Religious Equality and its implications on LGBTQ+ rights in the US

America is known as a champion of democracy and among its “forefather” rights which had been cemented since 1791 is the freedom to exercise one’s religion encapsulated in the First Amendment to the United States Constitution. 

Today, that very democracy is called into question as it stands in conflict with the rights of the LGBTQ+ community. In history, religion has long been in conflict with this community citing them as abominations and no creations of their God which has led to hate and discrimination against this group. According to a recent study last June by the Pew Research Center, although there is an increasing acceptance toward homosexuality, it has been observed that religious affiliation still has a substantial effect with those who belong to a certain religion as less accepting to homosexuality as opposed to religious “nones”. 

 

LGBTQ+ rights

 

With the active support of the SCOTUS towards the rights of the  LGBTQ+ community evidenced in their June 2015 decision with Obergefell v. Hodges which ruled the constitutionality of same-sex marriages, religious conservatives contend that this infringes on their First Amendment rights.

Earlier this month, Justice Clarence Thomas attacked this decision in a concurrence written on behalf of himself and Justice Samuel Alito, as reported by The Atlantic.
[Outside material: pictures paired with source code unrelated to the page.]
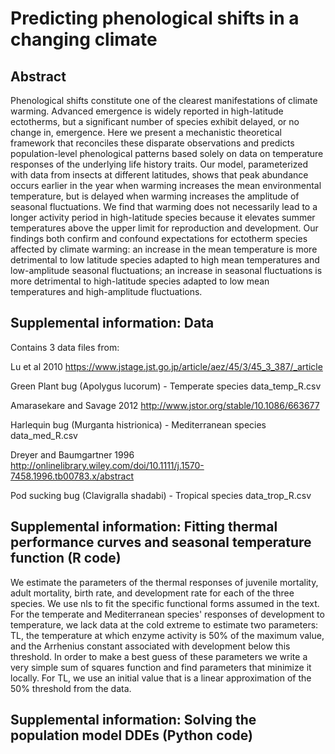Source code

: # Predicting phenological shifts in a changing climate

## Abstract
Phenological shifts constitute one of the clearest manifestations of climate warming.  Advanced emergence is widely reported in high-latitude ectotherms, but a significant number of species exhibit delayed, or no change in, emergence.  Here we present a mechanistic theoretical framework that reconciles these disparate observations and predicts population-level phenological patterns based solely on data on temperature responses of the underlying life history traits.  Our model, parameterized with data from insects at different latitudes, shows that peak abundance occurs earlier in the year when warming increases the mean environmental temperature, but is delayed when warming increases the amplitude of seasonal fluctuations.  We find that warming does not necessarily lead to a longer activity period in high-latitude species because it elevates summer temperatures above the upper limit for reproduction and development.  Our findings both confirm and confound expectations for ectotherm species affected by climate warming: an increase in the mean temperature is more detrimental to low latitude species adapted to high mean temperatures and low-amplitude seasonal fluctuations; an increase in seasonal fluctuations is more detrimental to high-latitude species adapted to low mean temperatures and high-amplitude fluctuations. 

## Supplemental information: Data

Contains 3 data files from:

Lu et al 2010 https://www.jstage.jst.go.jp/article/aez/45/3/45_3_387/_article

Green Plant bug (Apolygus lucorum) - Temperate species
data_temp_R.csv

Amarasekare and Savage 2012 http://www.jstor.org/stable/10.1086/663677

Harlequin bug (Murganta histrionica) - Mediterranean species
data_med_R.csv

Dreyer and Baumgartner 1996 http://onlinelibrary.wiley.com/doi/10.1111/j.1570-7458.1996.tb00783.x/abstract

Pod sucking bug (Clavigralla shadabi) - Tropical species
data_trop_R.csv

## Supplemental information: Fitting thermal performance curves and seasonal temperature function (R code)

We estimate the parameters of the thermal responses of juvenile mortality, adult mortality, birth rate, and development rate for each of the three species. We use nls to fit the specific functional forms assumed in the text. For the temperate and Mediterranean species' responses of development to temperature, we lack data at the cold extreme to estimate two parameters: TL, the temperature at which enzyme activity is 50% of the maximum value, and the Arrhenius constant associated with development below this threshold. In order to make a best guess of these parameters we write a very simple sum of squares function and find parameters that minimize it locally. For TL, we use an initial value that is a linear approximation of the 50% threshold from the data.

## Supplemental information: Solving the population model DDEs (Python code)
According to Zalman Rothschild, adjunct professor at New York University of Law, the criticisms of Thomas largely revolved around the implication of such laws with respect to the religious counterpart. That is, “If gay couples have a constitutional right to marriage, the thinking goes, those who oppose gay marriage on religious grounds may be compelled to assist such marriages despite their sincerely held religious convictions to the contrary. This, in turn, makes it ‘increasingly difficult to participate in society.’”

Thomas also added that he wished that when these two rights are pitted against each other, “religious freedom should outweigh LGBTQ+ rights.”

This is exactly the case with Fulton v. Philadelphia wherein a Catholic adoption agency has filed a lawsuit against the city of Philadelphia for its refusal to contract with them after revealing that they will not work with same-sex couples as it’s a violation of their religious beliefs. In 2018, the lower court had ruled against them providing that the city’s antidiscrimination measures were applied without bias and that the agency is not entitled to an exemption.        

The agency argues that Philadelphia itself considers various factors such as religious, economic, and racial in the process of determining where to place a child for his or her best interests and in doing so, considerations should also be given to agencies. Specifically, the Catholic adoption agency should not be prohibited to consider the sexual orientation in the name of their religious belief otherwise, it should be held unconstitutional. 

This argument cites the case of the religious Colorado baker who won his case in the Supreme Court stating that “the state’s anti-discrimination law discriminatorily against religion because it allowed cake artists to refuse requests to make cakes expressing opposition to same-sex marriage but not to decline requests for cakes in support of it.” The plaintiffs also further reasoned that the neutrality and general applicability (which limits religious individuals or groups from seeking exemption following the ruling on Employment v. Smith in 1990) was defied with the ‘one-sided application’. 

There was also an inherent disadvantage and discrimination between the two above mentioned cases wherein there was no law in Colorado against refusal to design a cake expressing opposition to same-sex marriage while there was a law that prohibits decline service based on sexual orientation. 

According to Rothschild, “The potential power of this interpretation of religious discrimination rests on the fact that arguments premised on protection from discrimination are based on the principle of equality rather than liberty. Religious liberty may be no match for the ascendant equality rights in the LGBTQ and contraception contexts.” That is, Fulton argues that religion should be treated equally with secular interests and once couched on equality will legally be an equal to LGBTQ+ rights. 

The outcome of this case will set precedent for future jurisprudence and will set the tone on how LGBTQ+ rights interplay on religious grounds. Furthermore, it will also set the foundation or the collapse of established anti-discrimination protections set by Bostock v. Clayton County which “purported to change the future of anti-discrimination employment law for LGBTQ employees by extending them protections under Title VII.”